The int enum pattern is not typesafe. The int enums are constant variables, and their values are compiled into the clients that use them, which means once the int enum changes, the client must be recompiled.

The String enum pattern is just another way of hard-code string constants, and it would lead to performance problems because it relies on string comparisons.

So we should use enum types instead. They are classes that export one instance for each enumeration constant via a public static final field. They are a generation of singletons.

Enums provide compile-time type safety. We can also add or reorder constants in an enum type without recompiling its clients. Enum types also let you add arbitrary methods and fields and implement arbitrary interfaces, which covers a simple collection of enum constants and a full-featured abstraction.

How to write a rich enum type: declare instance fields and write a constructor that takes the data and stores it in the fields.

All enums have a static values method to return an array of its values in the order they are declared.

If an enum is generally useful, it should be a top-level class; if its use is tied to a specific top-level class, it should be a member class of that top-level class.

When we need to write some methods associated to certain enum types, never use switch-case method, but use constant-specific method implementations:

public enum Operation {
	PLUS {public double apply(double x, double y){return x + y;}},
	MINUS {public double apply(double x, double y){return x - y;}},
	TIMES {public double apply(double x, double y){return x * y;}},
	DIVIDE{public double apply(double x, double y){return x / y;}};
	public abstract double apply(double x, double y);
}

The abstract method in the Operation class must be implemented and this is just what we did in the certain enum types. In fact, abstract methods in an enum type must be overridden with concrete methods in all of its constants.

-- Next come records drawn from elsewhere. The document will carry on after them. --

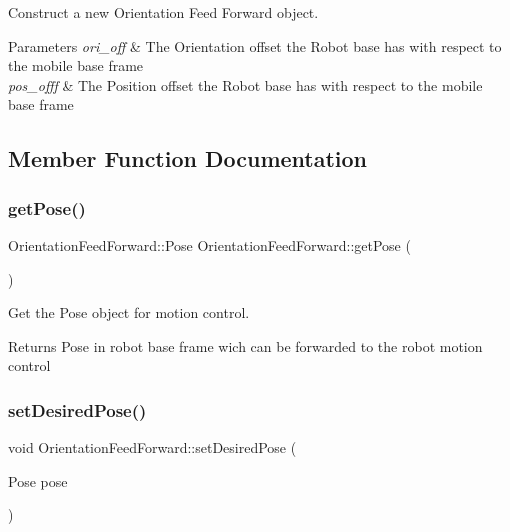 Construct a new Orientation Feed Forward object. 


\begin{DoxyParams}{Parameters}
{\em ori\+\_\+off} & The Orientation offset the Robot base has with respect to the mobile base frame \\
\hline
{\em pos\+\_\+offf} & The Position offset the Robot base has with respect to the mobile base frame \\
\hline
\end{DoxyParams}


\subsection{Member Function Documentation}
\mbox{\label{classOrientationFeedForward_ad31fce2cdf39cbf375457b9aa7ca2219}} 
\subsubsection{\texorpdfstring{get\+Pose()}{getPose()}}
{\footnotesize\ttfamily Orientation\+Feed\+Forward\+::\+Pose Orientation\+Feed\+Forward\+::get\+Pose (\begin{DoxyParamCaption}{ }\end{DoxyParamCaption})}



Get the Pose object for motion control. 

\begin{DoxyReturn}{Returns}
Pose in robot base frame wich can be forwarded to the robot motion control 
\end{DoxyReturn}
\mbox{\label{classOrientationFeedForward_a5f69dfd449972707d2ccd07e20fd2c5b}} 
\subsubsection{\texorpdfstring{set\+Desired\+Pose()}{setDesiredPose()}\hspace{0.1cm}{\footnotesize\ttfamily [1/2]}}
{\footnotesize\ttfamily void Orientation\+Feed\+Forward\+::set\+Desired\+Pose (\begin{DoxyParamCaption}\item[{Pose}]{pose }\end{DoxyParamCaption})}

This can be combined with constant-specific data:

public enum Operation {
  PLUS("+") {
  	public double apply(double x, double y) { return x + y; }
  },
  MINUS("-") {
  	public double apply(double x, double y) { return x - y; }
  },
  TIMES("*") {
  	public double apply(double x, double y) { return x * y; }
  },
  DIVIDE("/") {
  	public double apply(double x, double y) { return x / y; }
  };
  private final String symbol;
  Operation(String symbol) { this.symbol = symbol; }
  @Override public String toString() { return symbol; }
  public abstract double apply(double x, double y);
}

Enum types have an automatically generated valueOf(String) method that translates a constant's name into the constant itself. If you override the toString method in an enum type, consider writing a fromString method to translate the custom string representation back to the corresponding enum.

private static final Map<String, Operation> stringToEnum = 
  Stream.of(values()).collect(
  	toMap(Object::toString, e -> e));

// Returns Operation for string, if any
public static Optional<Operation> fromString(String symbol) {
	return Optional.ofNullable(stringToEnum.get(symbol));
}

Enum constructors aren't permitted to access the enum's static fields, with the exception of constant variables, because static fields have not yet been initialized when enum constructors run.

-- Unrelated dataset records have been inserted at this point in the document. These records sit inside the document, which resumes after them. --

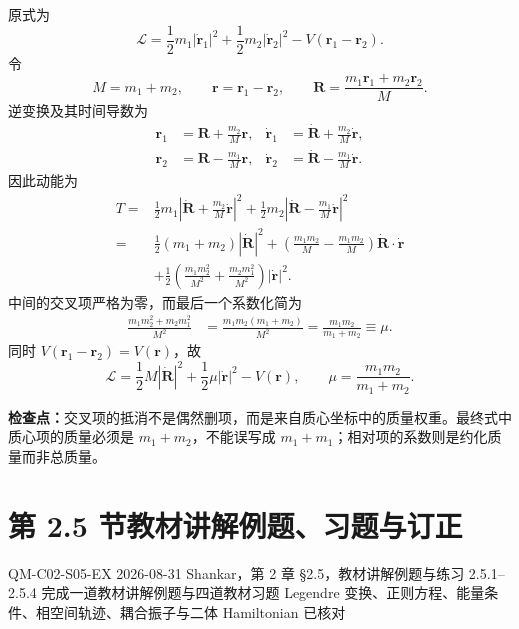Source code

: \begin{checkedsolution}
原式为
\begin{equation}
  \mathcal L
  =\frac12m_1|\dot{\bm r}_1|^2
  +\frac12m_2|\dot{\bm r}_2|^2
  -V(\bm r_1-\bm r_2).
  \label{eq:QM-C02-S03-E01-original}
\end{equation}
令
\[
  M=m_1+m_2,
  \qquad
  \bm r=\bm r_1-\bm r_2,
  \qquad
  \bm R=\frac{m_1\bm r_1+m_2\bm r_2}{M}.
\]
逆变换及其时间导数为
\begin{align*}
  \bm r_1&=\bm R+\frac{m_2}{M}\bm r,
  &\dot{\bm r}_1&=\dot{\bm R}+\frac{m_2}{M}\dot{\bm r},\\
  \bm r_2&=\bm R-\frac{m_1}{M}\bm r,
  &\dot{\bm r}_2&=\dot{\bm R}-\frac{m_1}{M}\dot{\bm r}.
\end{align*}
因此动能为
\begin{align*}
  T={}&\frac12m_1
  \left|
    \dot{\bm R}+\frac{m_2}{M}\dot{\bm r}
  \right|^2
  +\frac12m_2
  \left|
    \dot{\bm R}-\frac{m_1}{M}\dot{\bm r}
  \right|^2\\
  ={}&\frac12(m_1+m_2)|\dot{\bm R}|^2
  +\left(
    \frac{m_1m_2}{M}-\frac{m_1m_2}{M}
  \right)\dot{\bm R}\cdot\dot{\bm r}\\
  &+\frac12\left(
    \frac{m_1m_2^2}{M^2}
    +\frac{m_2m_1^2}{M^2}
  \right)|\dot{\bm r}|^2.
\end{align*}
中间的交叉项严格为零，而最后一个系数化简为
\begin{align*}
  \frac{m_1m_2^2+m_2m_1^2}{M^2}
  &=\frac{m_1m_2(m_1+m_2)}{M^2}
   =\frac{m_1m_2}{m_1+m_2}
   \equiv\mu.
\end{align*}
同时 $V(\bm r_1-\bm r_2)=V(\bm r)$，故
\begin{equation}
  \boxed{
  \mathcal L
  =\frac12M|\dot{\bm R}|^2
  +\frac12\mu|\dot{\bm r}|^2
  -V(\bm r),
  \qquad
  \mu=\frac{m_1m_2}{m_1+m_2}.}
  \label{eq:QM-C02-S03-E01-separated}
\end{equation}
\end{checkedsolution}

\textbf{检查点：}交叉项的抵消不是偶然删项，而是来自质心坐标中的质量权重。最终式中质心项的质量必须是 $m_1+m_2$，不能误写成 $m_1+m_1$；相对项的系数则是约化质量而非总质量。

\section{第 2.5 节教材讲解例题、习题与订正}
\label{exercise-set:QM-C02-S05}

\exercisemeta
  {QM-C02-S05-EX}
  {2026-08-31}
  {Shankar，第 2 章 \S 2.5，教材讲解例题与练习 2.5.1--2.5.4}
  {完成一道教材讲解例题与四道教材习题}
  {Legendre 变换、正则方程、能量条件、相空间轨迹、耦合振子与二体 Hamiltonian 已核对}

Switches on enums are good for augmenting enum types with constant-specific behavior, which means we are using enums written by others and no constant-specific methods are available. So use enums when everything is under control.

In summary, enums are more readable, safer, and more powerful.

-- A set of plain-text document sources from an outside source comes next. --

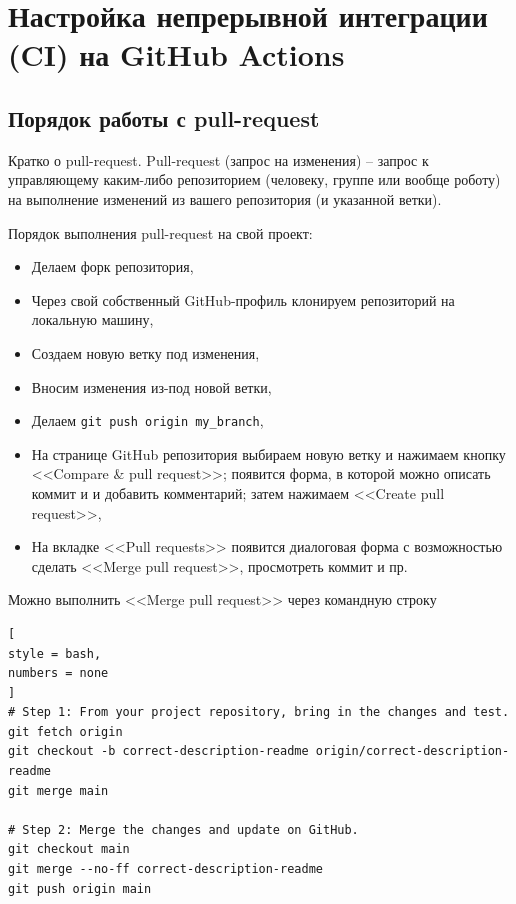 \documentclass[%
	11pt,
	a4paper,
	utf8,
		]{article}
\begin{document}
\section{Настройка непрерывной интеграции (CI) на GitHub Actions}

\subsection{Порядок работы с pull-request}

Кратко о pull-request. Pull-request (запрос на изменения) -- запрос к управляющему каким-либо репозиторием (человеку, группе или вообще роботу) на выполнение изменений из вашего репозитория (и указанной ветки).

Порядок выполнения pull-request на свой проект:
\begin{itemize}
	\item Делаем форк репозитория,
	
	\item Через свой собственный GitHub-профиль клонируем репозиторий на локальную машину,
	
	\item Создаем новую ветку под изменения,
	
	\item Вносим изменения из-под новой ветки,
	
	\item Делаем \texttt{git push origin my\_branch},
	
	\item На странице GitHub репозитория выбираем новую ветку и нажимаем кнопку <<Compare \& pull request>>; появится форма, в которой можно описать коммит и и добавить комментарий; затем нажимаем <<Create pull request>>,
	
	\item На вкладке <<Pull requests>> появится диалоговая форма с возможностью сделать <<Merge pull request>>, просмотреть коммит и пр.
\end{itemize}

Можно выполнить <<Merge pull request>> через командную строку
\begin{lstlisting}[
style = bash,
numbers = none
]
# Step 1: From your project repository, bring in the changes and test.
git fetch origin
git checkout -b correct-description-readme origin/correct-description-readme
git merge main

# Step 2: Merge the changes and update on GitHub.
git checkout main
git merge --no-ff correct-description-readme
git push origin main
\end{lstlisting}
\end{document}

Item35: Use instance fields instead of ordinals

All enums have an ordinal method, which returns the numerical position of each enum constant in its type. People use the method like this:

public enum Ensemble {
  SOLO, DUET, TRIO, QUARTET, QUINTET,
  SEXTET, SEPTET, OCTET, NONET, DECTET;
  public int numberOfMusicians() { return ordinal() + 1; }
}

The usage relies on the order of the enums declared. Whenever the order is changed, everything would be ruined. So never derive a value associated with an enum from its ordinal; store it in an instance field instead:

public enum Ensemble {
  SOLO(1), DUET(2), TRIO(3), QUARTET(4), QUINTET(5),
  SEXTET(6), SEPTET(7), OCTET(8), DOUBLE_QUARTET(8),
  NONET(9), DECTET(10), TRIPLE_QUARTET(12);
  private final int numberOfMusicians;
  Ensemble(int size) { this.numberOfMusicians = size; }
  public int numberOfMusicians() { return numberOfMusicians; }
}

Item36: Use EnumSet instead of bit fields

There is a way to use an enumerated type primarily in sets, and people would assign a different power of 2 to each constants. So we can use OR operation to combine several constants into a set. Also it makes union and intersection efficiently. But this method has too many flaws. we should use EnumSet class to replace it.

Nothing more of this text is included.